Arief mengatakan, berdasarkan penelusurannya di sejumlah media, survei kepercayaan kepada KPU angkanya masih cukup tinggi. "Kalau dulu kepercayaan di atas 80 persen. Yang terakhir menurun, tapi masih di atas 70 persen," ujarnya.
Guna menjaga kepercayaan publik, Arief menegaskan bahwa peristiwa yang terjadi pada Wahyu Setiawan tidak berkaitan dengan kebijakan yang sudah dibuat KPU. Menurutnya, selama ini kebijakan KPU sudah dibuat berdasarkan ketentuan perundang-undangan yang berlaku.
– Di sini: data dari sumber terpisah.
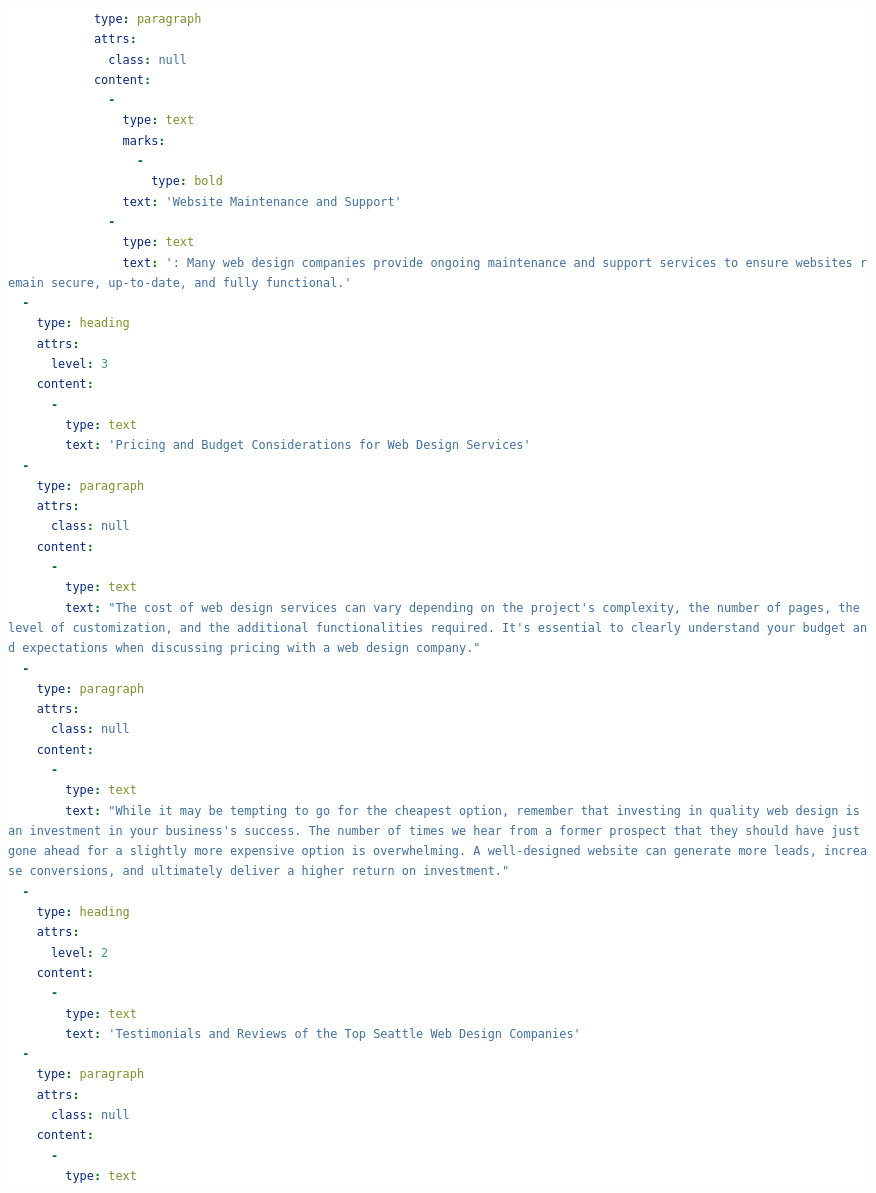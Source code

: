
 ```yaml
            type: paragraph
            attrs:
              class: null
            content:
              -
                type: text
                marks:
                  -
                    type: bold
                text: 'Website Maintenance and Support'
              -
                type: text
                text: ': Many web design companies provide ongoing maintenance and support services to ensure websites remain secure, up-to-date, and fully functional.'
  -
    type: heading
    attrs:
      level: 3
    content:
      -
        type: text
        text: 'Pricing and Budget Considerations for Web Design Services'
  -
    type: paragraph
    attrs:
      class: null
    content:
      -
        type: text
        text: "The cost of web design services can vary depending on the project's complexity, the number of pages, the level of customization, and the additional functionalities required. It's essential to clearly understand your budget and expectations when discussing pricing with a web design company."
  -
    type: paragraph
    attrs:
      class: null
    content:
      -
        type: text
        text: "While it may be tempting to go for the cheapest option, remember that investing in quality web design is an investment in your business's success. The number of times we hear from a former prospect that they should have just gone ahead for a slightly more expensive option is overwhelming. A well-designed website can generate more leads, increase conversions, and ultimately deliver a higher return on investment."
  -
    type: heading
    attrs:
      level: 2
    content:
      -
        type: text
        text: 'Testimonials and Reviews of the Top Seattle Web Design Companies'
  -
    type: paragraph
    attrs:
      class: null
    content:
      -
        type: text
```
"Tidak terpengaruh adanya tekanan, intervensi bahkan gratifikasi. Itu tidak beri pengaruh terhadap keputusan dan kebijakan yang dibuat KPU. Kami buat kebijakan yang bulat, jadi enggak ada sedikit pun penggaruhnya terhadap kebijakan."
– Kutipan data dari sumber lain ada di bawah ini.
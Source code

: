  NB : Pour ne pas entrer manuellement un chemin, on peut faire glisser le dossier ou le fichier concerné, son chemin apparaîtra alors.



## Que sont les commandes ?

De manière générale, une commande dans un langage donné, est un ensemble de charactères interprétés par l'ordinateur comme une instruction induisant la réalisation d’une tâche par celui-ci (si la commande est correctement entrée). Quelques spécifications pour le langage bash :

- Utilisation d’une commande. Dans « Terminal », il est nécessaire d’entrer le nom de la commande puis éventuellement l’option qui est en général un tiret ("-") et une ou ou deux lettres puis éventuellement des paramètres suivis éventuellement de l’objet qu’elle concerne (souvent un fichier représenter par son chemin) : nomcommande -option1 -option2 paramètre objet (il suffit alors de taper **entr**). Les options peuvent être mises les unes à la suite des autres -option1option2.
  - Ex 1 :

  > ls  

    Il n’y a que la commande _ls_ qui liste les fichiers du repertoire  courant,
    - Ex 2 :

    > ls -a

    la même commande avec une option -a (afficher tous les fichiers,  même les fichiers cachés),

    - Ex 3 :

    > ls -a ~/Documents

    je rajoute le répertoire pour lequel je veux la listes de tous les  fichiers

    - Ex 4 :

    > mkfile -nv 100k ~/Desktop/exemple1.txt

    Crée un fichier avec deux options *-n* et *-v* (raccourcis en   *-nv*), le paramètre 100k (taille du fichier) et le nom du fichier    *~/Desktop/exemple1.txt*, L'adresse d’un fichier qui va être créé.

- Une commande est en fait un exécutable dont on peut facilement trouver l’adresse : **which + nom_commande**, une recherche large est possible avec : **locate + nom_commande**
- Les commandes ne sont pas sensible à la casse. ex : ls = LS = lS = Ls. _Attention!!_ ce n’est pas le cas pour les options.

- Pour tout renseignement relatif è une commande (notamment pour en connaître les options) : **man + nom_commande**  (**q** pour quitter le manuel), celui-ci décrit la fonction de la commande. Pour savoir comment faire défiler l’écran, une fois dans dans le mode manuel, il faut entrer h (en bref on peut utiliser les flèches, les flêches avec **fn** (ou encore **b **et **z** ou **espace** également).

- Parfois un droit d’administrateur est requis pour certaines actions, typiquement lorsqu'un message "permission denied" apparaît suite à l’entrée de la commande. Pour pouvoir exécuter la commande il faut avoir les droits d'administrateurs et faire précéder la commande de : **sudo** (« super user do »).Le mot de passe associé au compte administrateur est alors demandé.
Untuk itu, Arief turut mengingatkan KPU di provinsi maupun kabupaten kota, bahwa KPU adalah lembaga nasional yang tetap dan mandiri. Dua prinsip itu disebutnya mesti dijaga.
Berprinsip tetap, lembaga ini disebut Arief akan terus ada sepanjang konstitusi tidak mengubahnya. Maka, lembaga ini dibangun dengan sistem yang terukur, tertata, rapi dan teruji.
Terkait prinsip kemandirian, Arief menyebut hal itu ditunjukkan ketika KPU membuat kebijakan dan mengambil keputusan secara mandiri. Tidak berdasarkan pesanan, tekanan, suap dan iming-iming pihak lain, melainkan mengambil kebijakan secara mandiri melalui rapst pleno.
Untuk itu Arief ingin KPU provinsi dan kebupaten kota bisa bekerja secara transparan. Dia ingin publik bisa mengakses, melihat dan mengetahui kebijakan KPU. "Jangan bekerja tertutup."